According to the National Institutes of Health (NIH), genome-wide association studies (GWAS) encompass any study of genetic variation across the entire human genome that is designed to identify genetic associations with observable traits or the presence or absence of a disease or condition. GWAS are major tools for analyzing complex diseases, as they provide glimpses of the molecular pathways that lie beneath the disease landscape (Smyth et al., 2006).

Some researchers argue that GWAS operate without a context for discerning what is being viewed, and hence they are of limited value (Chen & Witte, 2007).
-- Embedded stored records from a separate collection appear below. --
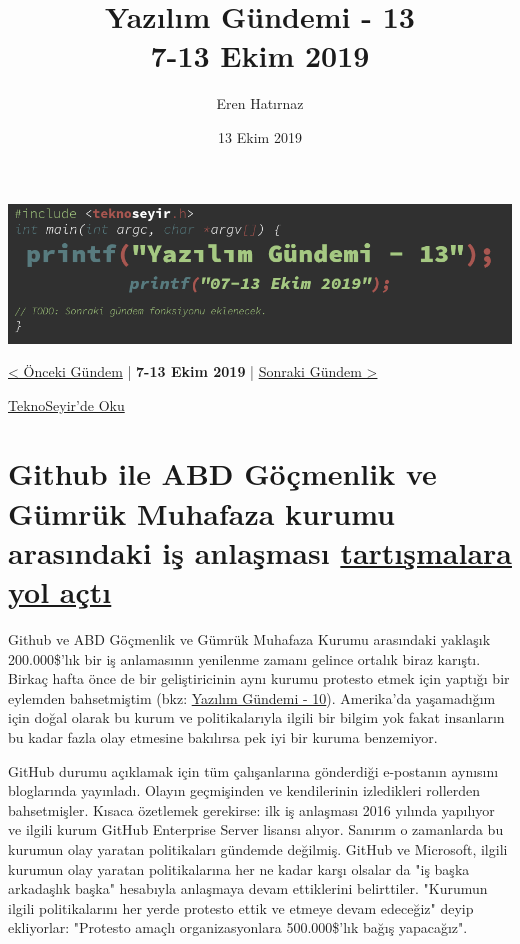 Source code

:\documentclass[11pt]{article}
\author{Eren Hatırnaz}
\date{13 Ekim 2019}
\title{Yazılım Gündemi - 13\\\medskip
\large 7-13 Ekim 2019}
\begin{document}
\maketitle
\tableofcontents \clearpage\shorthandoff{=}

\begin{center}
\includegraphics[width=.9\linewidth]{gorseller/yazilim-gundemi-banner.png}
\end{center}

\begin{center}
\href{../12/yazilim-gundemi-12.pdf}{< Önceki Gündem} | \textbf{7-13 Ekim 2019} | \href{../14/yazilim-gundemi-14.pdf}{Sonraki Gündem >}

\href{https://teknoseyir.com/blog/yazilim-gundemi-13-07-13-ekim-2019}{TeknoSeyir'de Oku}
\end{center}

\section{Github ile ABD Göçmenlik ve Gümrük Muhafaza kurumu arasındaki iş anlaşması \href{https://github.blog/2019-10-09-github-and-us-government-developers/}{tartışmalara yol açtı}}
\label{sec:orge845ac2}
Github ve ABD Göçmenlik ve Gümrük Muhafaza Kurumu arasındaki yaklaşık
200.000\$'lık bir iş anlamasının yenilenme zamanı gelince ortalık biraz karıştı.
Birkaç hafta önce de bir geliştiricinin aynı kurumu protesto etmek için yaptığı
bir eylemden bahsetmiştim (bkz: \href{../10/yazilim-gundemi-10.pdf}{Yazılım Gündemi - 10}). Amerika'da yaşamadığım
için doğal olarak bu kurum ve politikalarıyla ilgili bir bilgim yok fakat
insanların bu kadar fazla olay etmesine bakılırsa pek iyi bir kuruma
benzemiyor.

GitHub durumu açıklamak için tüm çalışanlarına gönderdiği e-postanın aynısını
bloglarında yayınladı. Olayın geçmişinden ve kendilerinin izledikleri rollerden
bahsetmişler. Kısaca özetlemek gerekirse: ilk iş anlaşması 2016 yılında
yapılıyor ve ilgili kurum GitHub Enterprise Server lisansı alıyor. Sanırım o
zamanlarda bu kurumun olay yaratan politikaları gündemde değilmiş. GitHub ve
Microsoft, ilgili kurumun olay yaratan politikalarına her ne kadar karşı
olsalar da "iş başka arkadaşlık başka" hesabıyla anlaşmaya devam ettiklerini
belirttiler. "Kurumun ilgili politikalarını her yerde protesto ettik ve etmeye
devam edeceğiz" deyip ekliyorlar: "Protesto amaçlı organizasyonlara
500.000\$'lık bağış yapacağız".
\end{document}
Regardless, they are being hailed as tools with the potential to facilitate personalized medicine and clinical care, as shown in the hierarchy presented in Figure 2. GWAS have provided novel insights and uncovered new sets of genes associated with a variety of human diseases, including obesity and breast cancer. The goal of GWAS is to translate these types of critical findings to clinical settings.
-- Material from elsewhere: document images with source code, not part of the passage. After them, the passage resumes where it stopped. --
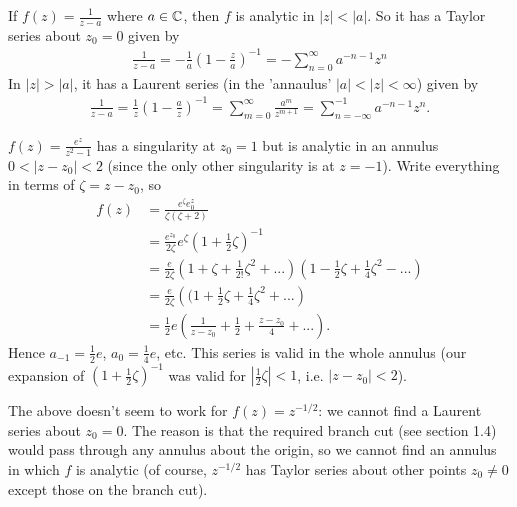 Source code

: \documentclass[a4paper]{article}
\begin{document}
\begin{eg}
If $f(z) = \frac{1}{z-a}$ where $a\in \mathbb{C}$, then $f$ is analytic in $|z| < |a|$. So it has a Taylor series about $z_0=0$ given by
\begin{equation*}
\begin{aligned}
\frac{1}{z-a} = -\frac{1}{a}(1-\frac{z}{a})^{-1}= -\sum_{n=0}^\infty a^{-n-1} z^n
\end{aligned}
\end{equation*}
In $|z|>|a|$, it has a Laurent series (in the 'annaulus' $|a|<|z|<\infty$) given by
\begin{equation*}
\begin{aligned}
\frac{1}{z-a} = \frac{1}{z} (1-\frac{a}{z})^{-1} = \sum_{m=0}^\infty \frac{a^m}{z^{m+1}} =\sum_{n=-\infty}^{-1} a^{-n-1}z^n.
\end{aligned}
\end{equation*}
\end{eg}

\begin{eg}
$f(z) = \frac{e^z}{z^2-1}$ has a singularity at $z_0=1$ but is analytic in an annulus $0<|z-z_0|<2$ (since the only other singularity is at $z=-1$). Write everything in terms of $\zeta = z-z_0$, so
\begin{equation*}
\begin{aligned}
f(z) &= \frac{e^{\zeta}e^z_0}{\zeta(\zeta+2)}\\
&=\frac{e^{z_0}}{2\zeta} e^\zeta \left(1+\frac{1}{2}\zeta\right)^{-1}\\
&= \frac{e}{2\zeta} \left(1+\zeta+\frac{1}{2!}\zeta^2+...\right) \left(1-\frac{1}{2}\zeta + \frac{1}{4} \zeta^2-...\right)\\
&= \frac{e}{2\zeta} \left((1+\frac{1}{2}\zeta+\frac{1}{4}\zeta^2+...\right)\\
&=\frac{1}{2} e \left(\frac{1}{z-z_0} + \frac{1}{2} + \frac{z-z_0}{4}+...\right).
\end{aligned}
\end{equation*}
Hence $a_{-1} = \frac{1}{2} e$, $a_0 = \frac{1}{4}e$, etc. This series is valid in the whole annulus (our expansion of $(1+\frac{1}{2}\zeta)^{-1}$ was valid for $|\frac{1}{2}\zeta|<1$, i.e. $|z-z_0|<2$).
\end{eg}

\begin{eg}
The above doesn't seem to work for $f(z) = z^{-1/2}$: we cannot find a Laurent series about $z_0=0$. The reason is that the required branch cut (see section 1.4) would pass through any annulus about the origin, so we cannot find an annulus in which $f$ is analytic (of course, $z^{-1/2}$ has Taylor series about other points $z_0 \neq 0$ except those on the branch cut).
\end{eg}
\end{document}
Figure 2: Clinical translation of findings from Genome-Wide Association Studies (GWAS).

Identification of susceptibility variants that underlie many disease processes has increased confidence that this information can be translated into clinically beneficial improvements in patient care. There are two principal routes through which such translation might be affected. In the first, identification of novel causal pathways provides new opportunities for clinical advances of generic benefit to all those suffering from (or at risk for) the disease concerned. Identification of therapeutic targets can lead to novel therapeutic agents. Identification of biomarkers improves disease prediction and monitoring of disease progression and treatment response. Identification of environmental contributors to disease enables disease prevention measures. Even modest but genuine genotype-phenotype associations can offer new translational opportunities through the identification of novel modifiable pathways. The second translational route lies through using knowledge of individual patterns of disease predisposition to develop more personalized approaches to disease management, including using personalized diagnostics and prognostics to enhance therapeutic optimization. However, variants so far identified explain only a small proportion of individual variation in disease risk. Consequently, for most individuals, genetic profiling using currently available markers provides only limited information about disease risk.
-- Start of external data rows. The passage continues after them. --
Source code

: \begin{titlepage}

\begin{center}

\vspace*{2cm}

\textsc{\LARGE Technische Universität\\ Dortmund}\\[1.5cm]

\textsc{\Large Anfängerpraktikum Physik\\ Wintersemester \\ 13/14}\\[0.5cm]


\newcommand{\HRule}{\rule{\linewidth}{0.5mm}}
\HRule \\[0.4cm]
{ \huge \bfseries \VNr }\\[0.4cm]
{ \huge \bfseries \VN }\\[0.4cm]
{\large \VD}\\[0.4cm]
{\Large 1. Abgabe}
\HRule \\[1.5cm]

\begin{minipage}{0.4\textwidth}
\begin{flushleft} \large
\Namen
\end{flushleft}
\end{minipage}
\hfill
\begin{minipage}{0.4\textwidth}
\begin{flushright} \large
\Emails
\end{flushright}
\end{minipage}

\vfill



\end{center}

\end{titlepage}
© 2008 Nature Publishing Group McCarthy, M. et al. Genome-wide association studies for complex traits: consensus, uncertainty and challenges. Nature Reviews Genetics 9, 366 (2008). All rights reserved.

Hundreds of thousands of people die each year as a result of adverse drug reactions, which could be due to multiple factors, including disease determinants, environmental exposure, and genetic factors. Pharmacogenetics is the study of single-gene drug interactions, and pharmacogenomics focuses on many genes and their interactions with drugs. Researchers in these fields are undertaking studies on the genetic personalization of drug responses in an effort termed "personalized medicine" (Shastry, 2006). Because drug responses may be genotype-driven, the relationship between genotype and drug response may have a very real diagnostic value. Specifically, scientists are searching for biomarkers that can predict which patients will respond positively, which patients will be nonresponsive, and which patients will experience adverse reactions when prescribed the same medication and dose. Such personalized approaches to treatment hold great promise for improved health outcomes, including those related to complex disease.